### Aim of the exercise
For each line of the listing that holds "Asam", show the full line.
----------------------------------------
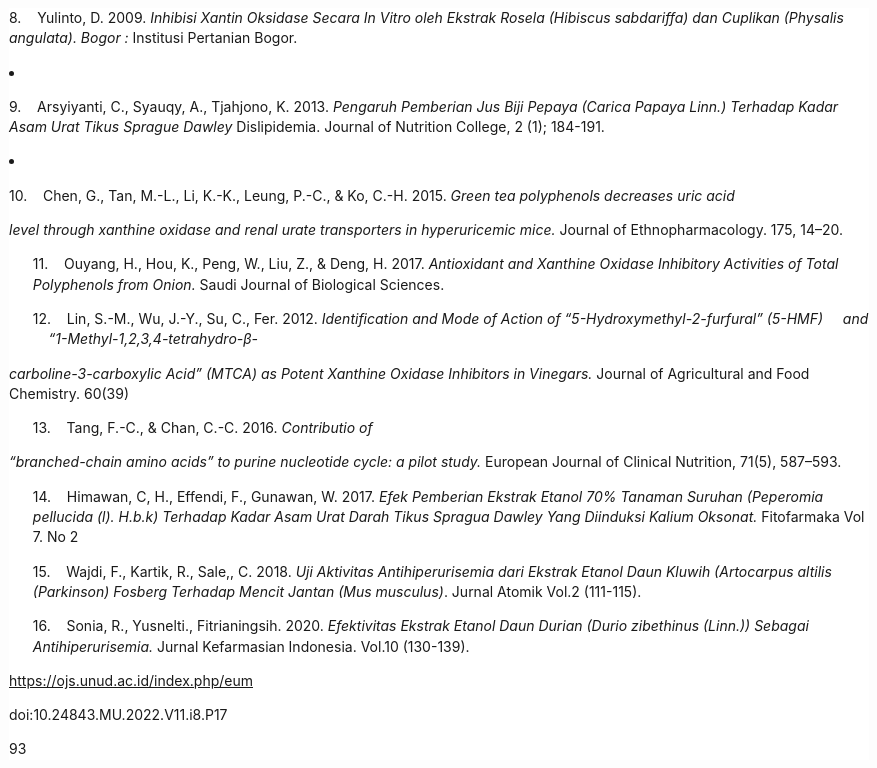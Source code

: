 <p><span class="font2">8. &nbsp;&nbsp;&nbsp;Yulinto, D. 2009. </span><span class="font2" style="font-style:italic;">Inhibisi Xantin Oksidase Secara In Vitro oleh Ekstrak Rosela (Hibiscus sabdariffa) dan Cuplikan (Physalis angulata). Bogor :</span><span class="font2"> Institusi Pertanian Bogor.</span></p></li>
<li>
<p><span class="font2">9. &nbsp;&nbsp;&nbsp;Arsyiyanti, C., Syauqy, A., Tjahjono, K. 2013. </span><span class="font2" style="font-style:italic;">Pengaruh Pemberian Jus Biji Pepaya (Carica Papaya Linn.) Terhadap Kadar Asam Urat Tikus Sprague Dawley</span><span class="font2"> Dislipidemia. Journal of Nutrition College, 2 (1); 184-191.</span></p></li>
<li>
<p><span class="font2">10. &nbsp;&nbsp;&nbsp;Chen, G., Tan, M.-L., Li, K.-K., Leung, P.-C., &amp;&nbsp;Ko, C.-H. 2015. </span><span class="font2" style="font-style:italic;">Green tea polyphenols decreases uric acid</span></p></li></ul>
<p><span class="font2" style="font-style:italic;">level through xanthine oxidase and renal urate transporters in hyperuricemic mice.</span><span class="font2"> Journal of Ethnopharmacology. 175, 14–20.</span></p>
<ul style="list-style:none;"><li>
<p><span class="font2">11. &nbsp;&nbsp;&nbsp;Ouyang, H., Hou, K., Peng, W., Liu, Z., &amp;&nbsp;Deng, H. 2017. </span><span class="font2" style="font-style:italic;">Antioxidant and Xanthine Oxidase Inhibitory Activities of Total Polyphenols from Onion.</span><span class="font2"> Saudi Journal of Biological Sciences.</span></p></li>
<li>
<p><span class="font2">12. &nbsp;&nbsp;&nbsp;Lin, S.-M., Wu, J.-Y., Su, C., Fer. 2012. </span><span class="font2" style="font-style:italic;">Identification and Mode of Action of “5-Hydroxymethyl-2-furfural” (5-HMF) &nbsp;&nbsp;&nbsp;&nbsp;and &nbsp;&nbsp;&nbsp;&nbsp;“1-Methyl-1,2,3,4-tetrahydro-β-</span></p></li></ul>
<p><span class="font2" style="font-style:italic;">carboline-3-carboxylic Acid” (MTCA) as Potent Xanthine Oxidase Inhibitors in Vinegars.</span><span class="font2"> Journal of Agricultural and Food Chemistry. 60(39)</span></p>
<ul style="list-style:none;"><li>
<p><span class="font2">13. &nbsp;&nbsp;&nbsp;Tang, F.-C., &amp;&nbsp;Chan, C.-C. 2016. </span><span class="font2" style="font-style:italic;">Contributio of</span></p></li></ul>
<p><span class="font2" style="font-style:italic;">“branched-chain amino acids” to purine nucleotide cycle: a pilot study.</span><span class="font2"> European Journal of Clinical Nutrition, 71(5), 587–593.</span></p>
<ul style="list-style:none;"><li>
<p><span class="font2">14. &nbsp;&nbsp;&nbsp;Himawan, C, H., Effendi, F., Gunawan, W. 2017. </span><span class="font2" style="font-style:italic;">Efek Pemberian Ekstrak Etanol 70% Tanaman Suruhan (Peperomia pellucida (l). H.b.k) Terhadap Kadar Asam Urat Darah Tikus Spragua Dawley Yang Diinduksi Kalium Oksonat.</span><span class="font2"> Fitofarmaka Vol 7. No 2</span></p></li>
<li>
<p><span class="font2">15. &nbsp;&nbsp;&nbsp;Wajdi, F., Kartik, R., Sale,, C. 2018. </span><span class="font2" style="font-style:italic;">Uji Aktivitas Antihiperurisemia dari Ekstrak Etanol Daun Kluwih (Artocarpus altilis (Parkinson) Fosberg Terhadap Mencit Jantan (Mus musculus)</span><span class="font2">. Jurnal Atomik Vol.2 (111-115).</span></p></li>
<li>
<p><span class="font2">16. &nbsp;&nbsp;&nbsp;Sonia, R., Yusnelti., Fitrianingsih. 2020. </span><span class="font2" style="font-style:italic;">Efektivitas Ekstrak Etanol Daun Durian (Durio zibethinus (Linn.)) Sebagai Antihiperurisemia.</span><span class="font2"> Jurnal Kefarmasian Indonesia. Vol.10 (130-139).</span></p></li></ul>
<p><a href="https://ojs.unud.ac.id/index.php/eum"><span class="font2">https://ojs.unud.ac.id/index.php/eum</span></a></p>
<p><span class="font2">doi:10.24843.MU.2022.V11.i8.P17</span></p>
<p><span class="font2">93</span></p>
----------------------------------------
### Answer section
<p><span class="font2">9. &nbsp;&nbsp;&nbsp;Arsyiyanti, C., Syauqy, A., Tjahjono, K. 2013. </span><span class="font2" style="font-style:italic;">Pengaruh Pemberian Jus Biji Pepaya (Carica Papaya Linn.) Terhadap Kadar Asam Urat Tikus Sprague Dawley</span><span class="font2"> Dislipidemia. Journal of Nutrition College, 2 (1); 184-191.</span></p></li>
<p><span class="font2">14. &nbsp;&nbsp;&nbsp;Himawan, C, H., Effendi, F., Gunawan, W. 2017. </span><span class="font2" style="font-style:italic;">Efek Pemberian Ekstrak Etanol 70% Tanaman Suruhan (Peperomia pellucida (l). H.b.k) Terhadap Kadar Asam Urat Darah Tikus Spragua Dawley Yang Diinduksi Kalium Oksonat.</span><span class="font2"> Fitofarmaka Vol 7. No 2</span></p></li>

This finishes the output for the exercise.